**Work task:**
Give back, word for word, the lines in the listing below from the one holding "- 解析：**本题考查定点小数补码的定义，需牢记！**" down to the one holding "- Caltech-256：$256 \times 256$にリサイズ。", both ends included.

··· Data excerpts

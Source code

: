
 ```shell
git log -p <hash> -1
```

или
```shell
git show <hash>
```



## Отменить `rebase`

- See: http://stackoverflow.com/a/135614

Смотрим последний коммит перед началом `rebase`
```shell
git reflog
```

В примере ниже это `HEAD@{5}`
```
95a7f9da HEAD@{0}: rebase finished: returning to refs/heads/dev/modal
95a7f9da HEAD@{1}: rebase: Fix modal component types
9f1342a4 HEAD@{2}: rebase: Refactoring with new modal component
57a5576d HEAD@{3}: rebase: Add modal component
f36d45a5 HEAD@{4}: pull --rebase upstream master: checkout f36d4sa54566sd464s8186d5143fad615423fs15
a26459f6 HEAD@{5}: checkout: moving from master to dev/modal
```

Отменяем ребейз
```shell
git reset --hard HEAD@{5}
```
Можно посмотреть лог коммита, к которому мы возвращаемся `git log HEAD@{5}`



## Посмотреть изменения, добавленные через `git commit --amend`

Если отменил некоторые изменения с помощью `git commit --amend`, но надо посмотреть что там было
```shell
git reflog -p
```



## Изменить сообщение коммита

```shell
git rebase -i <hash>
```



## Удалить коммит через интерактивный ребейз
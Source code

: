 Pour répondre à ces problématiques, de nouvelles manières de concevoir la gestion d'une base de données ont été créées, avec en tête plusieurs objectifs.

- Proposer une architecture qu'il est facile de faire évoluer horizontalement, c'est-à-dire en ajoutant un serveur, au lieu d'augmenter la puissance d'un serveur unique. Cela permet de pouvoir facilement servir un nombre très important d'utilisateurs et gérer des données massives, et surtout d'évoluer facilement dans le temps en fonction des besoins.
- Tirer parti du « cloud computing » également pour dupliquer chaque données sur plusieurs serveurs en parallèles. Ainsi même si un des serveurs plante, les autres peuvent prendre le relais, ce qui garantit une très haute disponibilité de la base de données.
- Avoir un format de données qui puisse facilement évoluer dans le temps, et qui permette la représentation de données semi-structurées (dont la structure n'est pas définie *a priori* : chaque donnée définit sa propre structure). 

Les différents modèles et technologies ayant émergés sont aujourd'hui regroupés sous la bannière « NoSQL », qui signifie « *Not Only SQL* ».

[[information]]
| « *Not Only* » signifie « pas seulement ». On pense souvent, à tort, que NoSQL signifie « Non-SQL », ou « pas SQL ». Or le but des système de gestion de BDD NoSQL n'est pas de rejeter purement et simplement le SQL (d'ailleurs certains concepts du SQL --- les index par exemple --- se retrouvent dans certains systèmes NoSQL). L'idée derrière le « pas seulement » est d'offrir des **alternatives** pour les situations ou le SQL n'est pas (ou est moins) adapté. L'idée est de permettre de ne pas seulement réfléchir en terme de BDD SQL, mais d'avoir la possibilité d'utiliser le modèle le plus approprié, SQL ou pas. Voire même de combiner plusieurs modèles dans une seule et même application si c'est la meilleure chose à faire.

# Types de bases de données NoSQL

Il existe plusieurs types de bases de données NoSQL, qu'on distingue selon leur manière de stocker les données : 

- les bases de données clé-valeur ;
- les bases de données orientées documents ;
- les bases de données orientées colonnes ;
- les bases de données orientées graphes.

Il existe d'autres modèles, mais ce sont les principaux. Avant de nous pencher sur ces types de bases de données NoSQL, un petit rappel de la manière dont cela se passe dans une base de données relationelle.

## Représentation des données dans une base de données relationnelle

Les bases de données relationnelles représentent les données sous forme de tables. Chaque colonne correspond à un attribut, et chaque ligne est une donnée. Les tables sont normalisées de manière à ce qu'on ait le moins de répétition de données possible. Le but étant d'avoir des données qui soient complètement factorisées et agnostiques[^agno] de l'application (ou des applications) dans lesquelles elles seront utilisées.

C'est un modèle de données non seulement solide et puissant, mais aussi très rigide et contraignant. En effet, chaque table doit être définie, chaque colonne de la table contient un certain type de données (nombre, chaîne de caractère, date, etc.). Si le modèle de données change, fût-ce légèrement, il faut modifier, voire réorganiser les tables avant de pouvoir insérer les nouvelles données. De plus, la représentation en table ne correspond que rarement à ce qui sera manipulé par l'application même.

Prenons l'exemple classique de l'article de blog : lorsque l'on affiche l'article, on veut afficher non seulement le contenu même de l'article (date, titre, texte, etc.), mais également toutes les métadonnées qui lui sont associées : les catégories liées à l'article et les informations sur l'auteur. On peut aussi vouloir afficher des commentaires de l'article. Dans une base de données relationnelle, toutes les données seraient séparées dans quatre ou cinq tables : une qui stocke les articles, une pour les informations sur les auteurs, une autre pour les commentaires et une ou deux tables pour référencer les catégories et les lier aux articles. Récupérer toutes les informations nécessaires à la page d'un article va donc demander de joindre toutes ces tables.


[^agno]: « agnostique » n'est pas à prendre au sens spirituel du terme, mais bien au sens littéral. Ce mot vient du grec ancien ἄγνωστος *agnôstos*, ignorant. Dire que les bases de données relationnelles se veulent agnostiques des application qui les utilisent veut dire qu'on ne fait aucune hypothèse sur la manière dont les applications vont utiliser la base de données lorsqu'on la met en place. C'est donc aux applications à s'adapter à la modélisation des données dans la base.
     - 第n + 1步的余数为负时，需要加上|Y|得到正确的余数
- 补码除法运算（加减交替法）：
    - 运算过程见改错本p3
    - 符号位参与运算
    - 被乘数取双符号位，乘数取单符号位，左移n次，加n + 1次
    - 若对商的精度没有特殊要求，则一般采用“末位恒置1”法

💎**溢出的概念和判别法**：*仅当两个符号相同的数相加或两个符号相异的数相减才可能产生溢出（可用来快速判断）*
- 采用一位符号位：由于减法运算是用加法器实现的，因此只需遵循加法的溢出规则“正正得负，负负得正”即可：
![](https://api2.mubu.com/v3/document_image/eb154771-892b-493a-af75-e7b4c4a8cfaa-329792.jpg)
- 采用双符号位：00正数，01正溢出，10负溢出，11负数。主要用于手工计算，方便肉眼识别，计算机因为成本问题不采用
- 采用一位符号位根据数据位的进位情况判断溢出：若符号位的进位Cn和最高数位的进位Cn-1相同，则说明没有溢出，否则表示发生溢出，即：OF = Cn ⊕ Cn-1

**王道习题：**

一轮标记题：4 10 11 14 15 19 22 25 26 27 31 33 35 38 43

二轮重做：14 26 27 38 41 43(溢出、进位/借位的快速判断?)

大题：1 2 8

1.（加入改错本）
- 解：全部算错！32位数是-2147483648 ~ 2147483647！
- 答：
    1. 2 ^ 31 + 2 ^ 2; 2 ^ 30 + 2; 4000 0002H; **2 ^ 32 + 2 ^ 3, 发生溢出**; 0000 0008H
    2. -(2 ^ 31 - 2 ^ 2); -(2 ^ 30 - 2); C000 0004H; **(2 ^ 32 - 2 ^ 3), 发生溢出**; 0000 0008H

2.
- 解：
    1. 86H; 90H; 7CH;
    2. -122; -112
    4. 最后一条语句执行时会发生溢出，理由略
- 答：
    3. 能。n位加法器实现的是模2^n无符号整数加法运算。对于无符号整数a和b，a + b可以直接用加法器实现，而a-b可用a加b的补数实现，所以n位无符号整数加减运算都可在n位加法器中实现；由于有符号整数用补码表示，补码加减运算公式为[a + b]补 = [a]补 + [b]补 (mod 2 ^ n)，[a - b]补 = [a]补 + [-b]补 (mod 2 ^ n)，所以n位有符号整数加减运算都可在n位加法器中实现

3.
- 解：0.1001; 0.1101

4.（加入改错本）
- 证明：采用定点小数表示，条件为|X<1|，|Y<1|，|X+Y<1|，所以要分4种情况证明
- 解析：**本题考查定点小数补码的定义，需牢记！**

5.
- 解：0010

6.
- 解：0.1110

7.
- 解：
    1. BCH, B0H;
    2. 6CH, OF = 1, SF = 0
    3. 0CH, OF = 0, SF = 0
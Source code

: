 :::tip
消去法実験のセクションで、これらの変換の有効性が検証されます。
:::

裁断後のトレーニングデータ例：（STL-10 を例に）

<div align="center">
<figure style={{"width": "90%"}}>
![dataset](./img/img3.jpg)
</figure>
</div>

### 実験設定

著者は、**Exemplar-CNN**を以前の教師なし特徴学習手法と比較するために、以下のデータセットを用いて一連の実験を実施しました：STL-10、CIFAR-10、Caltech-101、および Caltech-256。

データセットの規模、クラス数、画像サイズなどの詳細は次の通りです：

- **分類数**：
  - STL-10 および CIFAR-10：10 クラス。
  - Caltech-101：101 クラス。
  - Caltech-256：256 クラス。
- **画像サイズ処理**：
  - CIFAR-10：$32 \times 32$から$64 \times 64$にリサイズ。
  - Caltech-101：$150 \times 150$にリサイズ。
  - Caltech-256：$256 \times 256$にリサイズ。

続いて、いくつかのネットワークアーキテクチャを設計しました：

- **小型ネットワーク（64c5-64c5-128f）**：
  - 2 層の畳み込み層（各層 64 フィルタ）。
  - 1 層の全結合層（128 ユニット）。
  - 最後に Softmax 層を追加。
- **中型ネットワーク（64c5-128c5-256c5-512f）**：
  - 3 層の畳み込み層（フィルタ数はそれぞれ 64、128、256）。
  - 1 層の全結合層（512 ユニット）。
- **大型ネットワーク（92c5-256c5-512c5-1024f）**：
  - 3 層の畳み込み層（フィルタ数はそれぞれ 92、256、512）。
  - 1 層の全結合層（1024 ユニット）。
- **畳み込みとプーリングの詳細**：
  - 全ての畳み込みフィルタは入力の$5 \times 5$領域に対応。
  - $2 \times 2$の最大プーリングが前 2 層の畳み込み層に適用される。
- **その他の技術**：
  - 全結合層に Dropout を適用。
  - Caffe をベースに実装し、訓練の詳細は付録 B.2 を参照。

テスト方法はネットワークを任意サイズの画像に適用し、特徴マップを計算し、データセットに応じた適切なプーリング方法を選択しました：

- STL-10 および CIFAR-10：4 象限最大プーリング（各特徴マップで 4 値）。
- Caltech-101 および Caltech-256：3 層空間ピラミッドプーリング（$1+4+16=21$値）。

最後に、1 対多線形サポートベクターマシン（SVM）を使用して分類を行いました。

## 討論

······

**Written response:**
- 解析：**本题考查定点小数补码的定义，需牢记！**

5.
- 解：0010

6.
- 解：0.1110

7.
- 解：
    1. BCH, B0H;
    2. 6CH, OF = 1, SF = 0
    3. 0CH, OF = 0, SF = 0
Source code

: :::tip
消去法実験のセクションで、これらの変換の有効性が検証されます。
:::

裁断後のトレーニングデータ例：（STL-10 を例に）

<div align="center">
<figure style={{"width": "90%"}}>
![dataset](./img/img3.jpg)
</figure>
</div>

### 実験設定

著者は、**Exemplar-CNN**を以前の教師なし特徴学習手法と比較するために、以下のデータセットを用いて一連の実験を実施しました：STL-10、CIFAR-10、Caltech-101、および Caltech-256。

データセットの規模、クラス数、画像サイズなどの詳細は次の通りです：

- **分類数**：
  - STL-10 および CIFAR-10：10 クラス。
  - Caltech-101：101 クラス。
  - Caltech-256：256 クラス。
- **画像サイズ処理**：
  - CIFAR-10：$32 \times 32$から$64 \times 64$にリサイズ。
  - Caltech-101：$150 \times 150$にリサイズ。
  - Caltech-256：$256 \times 256$にリサイズ。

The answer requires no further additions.